- **What you should do**
Please reproduce the data exactly and omit the pictures.
Data records START
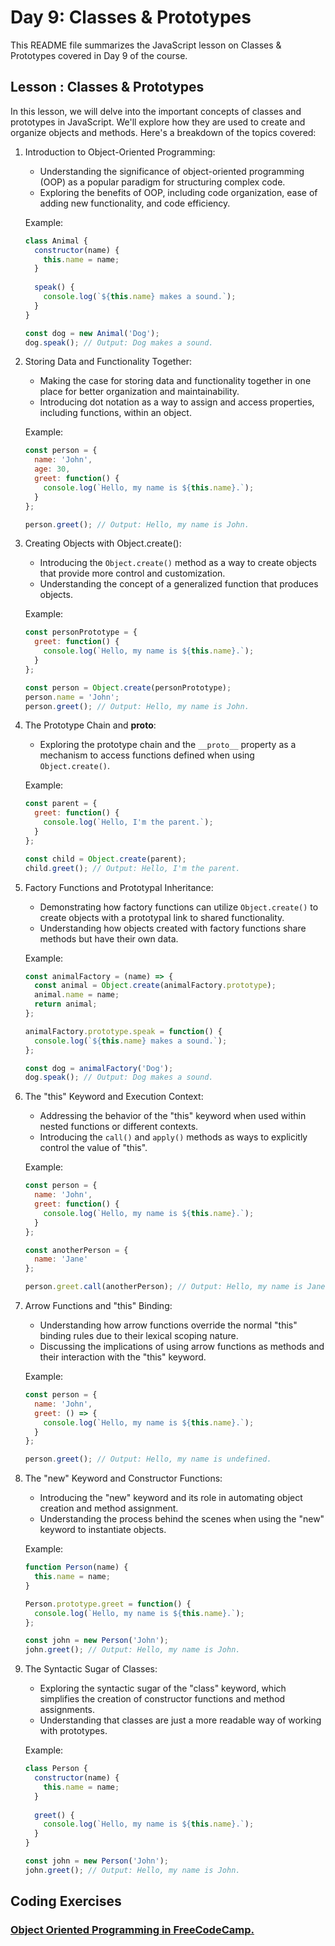 # Day 9: Classes & Prototypes

This README file summarizes the JavaScript lesson on Classes & Prototypes covered in Day 9 of the course.

## Lesson : Classes & Prototypes

In this lesson, we will delve into the important concepts of classes and prototypes in JavaScript. We'll explore how they are used to create and organize objects and methods. Here's a breakdown of the topics covered:

1. Introduction to Object-Oriented Programming:
   - Understanding the significance of object-oriented programming (OOP) as a popular paradigm for structuring complex code.
   - Exploring the benefits of OOP, including code organization, ease of adding new functionality, and code efficiency.
   
   Example:
   ```javascript
   class Animal {
     constructor(name) {
       this.name = name;
     }
     
     speak() {
       console.log(`${this.name} makes a sound.`);
     }
   }
   
   const dog = new Animal('Dog');
   dog.speak(); // Output: Dog makes a sound.
   ```

2. Storing Data and Functionality Together:
   - Making the case for storing data and functionality together in one place for better organization and maintainability.
   - Introducing dot notation as a way to assign and access properties, including functions, within an object.
   
   Example:
   ```javascript
   const person = {
     name: 'John',
     age: 30,
     greet: function() {
       console.log(`Hello, my name is ${this.name}.`);
     }
   };
   
   person.greet(); // Output: Hello, my name is John.
   ```

3. Creating Objects with Object.create():
   - Introducing the `Object.create()` method as a way to create objects that provide more control and customization.
   - Understanding the concept of a generalized function that produces objects.
   
   Example:
   ```javascript
   const personPrototype = {
     greet: function() {
       console.log(`Hello, my name is ${this.name}.`);
     }
   };
   
   const person = Object.create(personPrototype);
   person.name = 'John';
   person.greet(); // Output: Hello, my name is John.
   ```

4. The Prototype Chain and __proto__:
   - Exploring the prototype chain and the `__proto__` property as a mechanism to access functions defined when using `Object.create()`.
   
   Example:
   ```javascript
   const parent = {
     greet: function() {
       console.log(`Hello, I'm the parent.`);
     }
   };
   
   const child = Object.create(parent);
   child.greet(); // Output: Hello, I'm the parent.
   ```

5. Factory Functions and Prototypal Inheritance:
   - Demonstrating how factory functions can utilize `Object.create()` to create objects with a prototypal link to shared functionality.
   - Understanding how objects created with factory functions share methods but have their own data.
   
   Example:
   ```javascript
   const animalFactory = (name) => {
     const animal = Object.create(animalFactory.prototype);
     animal.name = name;
     return animal;
   };
   
   animalFactory.prototype.speak = function() {
     console.log(`${this.name} makes a sound.`);
   };
   
   const dog = animalFactory('Dog');
   dog.speak(); // Output: Dog makes a sound.
   ```

6. The "this" Keyword and Execution Context:
   - Addressing the behavior of the "this" keyword when used within nested functions or different contexts.
   - Introducing the `call()` and `apply()` methods as ways to explicitly control the value of "this".
   
   Example:
   ```javascript
   const person = {
     name: 'John',
     greet: function() {
       console.log(`Hello, my name is ${this.name}.`);
     }
   };
   
   const anotherPerson = {
     name: 'Jane'
   };
   
   person.greet.call(anotherPerson); // Output: Hello, my name is Jane.
   ```

7. Arrow Functions and "this" Binding:
   - Understanding how arrow functions override the normal "this" binding rules due to their lexical scoping nature.
   - Discussing the implications of using arrow functions as methods and their interaction with the "this" keyword.
   
   Example:
   ```javascript
   const person = {
     name: 'John',
     greet: () => {
       console.log(`Hello, my name is ${this.name}.`);
     }
   };
   
   person.greet(); // Output: Hello, my name is undefined.
   ```

8. The "new" Keyword and Constructor Functions:
   - Introducing the "new" keyword and its role in automating object creation and method assignment.
   - Understanding the process behind the scenes when using the "new" keyword to instantiate objects.
   
   Example:
   ```javascript
   function Person(name) {
     this.name = name;
   }
   
   Person.prototype.greet = function() {
     console.log(`Hello, my name is ${this.name}.`);
   };
   
   const john = new Person('John');
   john.greet(); // Output: Hello, my name is John.
   ```

9. The Syntactic Sugar of Classes:
   - Exploring the syntactic sugar of the "class" keyword, which simplifies the creation of constructor functions and method assignments.
   - Understanding that classes are just a more readable way of working with prototypes.
   
   Example:
   ```javascript
   class Person {
     constructor(name) {
       this.name = name;
     }
     
     greet() {
       console.log(`Hello, my name is ${this.name}.`);
     }
   }
   
   const john = new Person('John');
   john.greet(); // Output: Hello, my name is John.
   ```



## Coding Exercises

### [Object Oriented Programming in FreeCodeCamp.](https://github.com/orjwan-alrajaby/gsg-expressjs-backend-training-2023/blob/main/learning-sprint-1/week2-day4-tasks/tasks.md)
Data records END
- **Task answer**
 # Day 9: Classes & Prototypes

This README file summarizes the JavaScript lesson on Classes & Prototypes covered in Day 9 of the course.

## Lesson : Classes & Prototypes

In this lesson, we will delve into the important concepts of classes and prototypes in JavaScript. We'll explore how they are used to create and organize objects and methods. Here's a breakdown of the topics covered:

1. Introduction to Object-Oriented Programming:
   - Understanding the significance of object-oriented programming (OOP) as a popular paradigm for structuring complex code.
   - Exploring the benefits of OOP, including code organization, ease of adding new functionality, and code efficiency.
   
   Example:
   ```javascript
   class Animal {
     constructor(name) {
       this.name = name;
     }
     
     speak() {
       console.log(`${this.name} makes a sound.`);
     }
   }
   
   const dog = new Animal('Dog');
   dog.speak(); // Output: Dog makes a sound.
   ```

2. Storing Data and Functionality Together:
   - Making the case for storing data and functionality together in one place for better organization and maintainability.
   - Introducing dot notation as a way to assign and access properties, including functions, within an object.
   
   Example:
   ```javascript
   const person = {
     name: 'John',
     age: 30,
     greet: function() {
       console.log(`Hello, my name is ${this.name}.`);
     }
   };
   
   person.greet(); // Output: Hello, my name is John.
   ```

3. Creating Objects with Object.create():
   - Introducing the `Object.create()` method as a way to create objects that provide more control and customization.
   - Understanding the concept of a generalized function that produces objects.
   
   Example:
   ```javascript
   const personPrototype = {
     greet: function() {
       console.log(`Hello, my name is ${this.name}.`);
     }
   };
   
   const person = Object.create(personPrototype);
   person.name = 'John';
   person.greet(); // Output: Hello, my name is John.
   ```

4. The Prototype Chain and __proto__:
   - Exploring the prototype chain and the `__proto__` property as a mechanism to access functions defined when using `Object.create()`.
   
   Example:
   ```javascript
   const parent = {
     greet: function() {
       console.log(`Hello, I'm the parent.`);
     }
   };
   
   const child = Object.create(parent);
   child.greet(); // Output: Hello, I'm the parent.
   ```

5. Factory Functions and Prototypal Inheritance:
   - Demonstrating how factory functions can utilize `Object.create()` to create objects with a prototypal link to shared functionality.
   - Understanding how objects created with factory functions share methods but have their own data.
   
   Example:
   ```javascript
   const animalFactory = (name) => {
     const animal = Object.create(animalFactory.prototype);
     animal.name = name;
     return animal;
   };
   
   animalFactory.prototype.speak = function() {
     console.log(`${this.name} makes a sound.`);
   };
   
   const dog = animalFactory('Dog');
   dog.speak(); // Output: Dog makes a sound.
   ```

6. The "this" Keyword and Execution Context:
   - Addressing the behavior of the "this" keyword when used within nested functions or different contexts.
   - Introducing the `call()` and `apply()` methods as ways to explicitly control the value of "this".
   
   Example:
   ```javascript
   const person = {
     name: 'John',
     greet: function() {
       console.log(`Hello, my name is ${this.name}.`);
     }
   };
   
   const anotherPerson = {
     name: 'Jane'
   };
   
   person.greet.call(anotherPerson); // Output: Hello, my name is Jane.
   ```

7. Arrow Functions and "this" Binding:
   - Understanding how arrow functions override the normal "this" binding rules due to their lexical scoping nature.
   - Discussing the implications of using arrow functions as methods and their interaction with the "this" keyword.
   
   Example:
   ```javascript
   const person = {
     name: 'John',
     greet: () => {
       console.log(`Hello, my name is ${this.name}.`);
     }
   };
   
   person.greet(); // Output: Hello, my name is undefined.
   ```

8. The "new" Keyword and Constructor Functions:
   - Introducing the "new" keyword and its role in automating object creation and method assignment.
   - Understanding the process behind the scenes when using the "new" keyword to instantiate objects.
   
   Example:
   ```javascript
   function Person(name) {
     this.name = name;
   }
   
   Person.prototype.greet = function() {
     console.log(`Hello, my name is ${this.name}.`);
   };
   
   const john = new Person('John');
   john.greet(); // Output: Hello, my name is John.
   ```

9. The Syntactic Sugar of Classes:
   - Exploring the syntactic sugar of the "class" keyword, which simplifies the creation of constructor functions and method assignments.
   - Understanding that classes are just a more readable way of working with prototypes.
   
   Example:
   ```javascript
   class Person {
     constructor(name) {
       this.name = name;
     }
     
     greet() {
       console.log(`Hello, my name is ${this.name}.`);
     }
   }
   
   const john = new Person('John');
   john.greet(); // Output: Hello, my name is John.
   ```



## Coding Exercises

### [Object Oriented Programming in FreeCodeCamp.](https://github.com/orjwan-alrajaby/gsg-expressjs-backend-training-2023/blob/main/learning-sprint-1/week2-day4-tasks/tasks.md)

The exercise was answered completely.